-- GIVEN RECORDS --
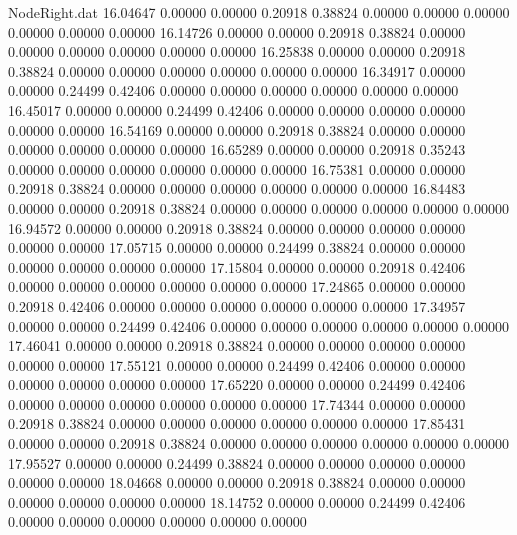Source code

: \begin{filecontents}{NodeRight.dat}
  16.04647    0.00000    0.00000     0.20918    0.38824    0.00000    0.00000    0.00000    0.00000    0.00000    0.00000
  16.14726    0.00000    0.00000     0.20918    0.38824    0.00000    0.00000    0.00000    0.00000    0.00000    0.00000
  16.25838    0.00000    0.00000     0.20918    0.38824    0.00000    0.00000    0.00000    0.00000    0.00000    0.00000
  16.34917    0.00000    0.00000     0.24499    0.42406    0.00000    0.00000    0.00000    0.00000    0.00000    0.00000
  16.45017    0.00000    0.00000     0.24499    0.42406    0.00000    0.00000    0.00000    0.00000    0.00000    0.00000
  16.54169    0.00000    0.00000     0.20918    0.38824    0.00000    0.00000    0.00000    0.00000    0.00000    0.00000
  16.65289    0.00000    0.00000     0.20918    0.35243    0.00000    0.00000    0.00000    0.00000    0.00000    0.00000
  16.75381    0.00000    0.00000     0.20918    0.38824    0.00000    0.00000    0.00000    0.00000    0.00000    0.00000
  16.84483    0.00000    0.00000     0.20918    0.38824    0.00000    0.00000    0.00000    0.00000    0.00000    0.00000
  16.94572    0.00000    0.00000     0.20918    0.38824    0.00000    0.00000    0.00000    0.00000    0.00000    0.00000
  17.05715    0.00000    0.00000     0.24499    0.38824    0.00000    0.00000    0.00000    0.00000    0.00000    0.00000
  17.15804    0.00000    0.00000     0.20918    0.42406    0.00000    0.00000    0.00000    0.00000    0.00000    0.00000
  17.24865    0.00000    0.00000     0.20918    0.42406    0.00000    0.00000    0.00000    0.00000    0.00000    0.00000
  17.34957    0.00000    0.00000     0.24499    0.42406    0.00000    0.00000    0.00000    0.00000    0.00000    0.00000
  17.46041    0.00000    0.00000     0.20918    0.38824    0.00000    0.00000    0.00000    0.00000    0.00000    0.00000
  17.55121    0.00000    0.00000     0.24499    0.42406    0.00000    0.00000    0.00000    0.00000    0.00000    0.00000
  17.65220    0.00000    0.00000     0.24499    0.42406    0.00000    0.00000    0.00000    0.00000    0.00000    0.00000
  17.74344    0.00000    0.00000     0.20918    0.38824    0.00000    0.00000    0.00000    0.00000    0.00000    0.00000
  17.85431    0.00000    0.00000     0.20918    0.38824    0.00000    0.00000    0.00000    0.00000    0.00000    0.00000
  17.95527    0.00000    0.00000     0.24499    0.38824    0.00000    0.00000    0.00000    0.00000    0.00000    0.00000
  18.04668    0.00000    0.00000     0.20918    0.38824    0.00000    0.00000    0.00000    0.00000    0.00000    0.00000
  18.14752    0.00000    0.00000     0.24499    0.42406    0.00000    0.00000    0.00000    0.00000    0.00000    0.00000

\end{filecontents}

-- PROBLEM TO SOLVE --
Write out every line of the entries that holds the word "filecontents".

-- TASK RESPONSE --
: \begin{filecontents}{NodeRight.dat}
\end{filecontents}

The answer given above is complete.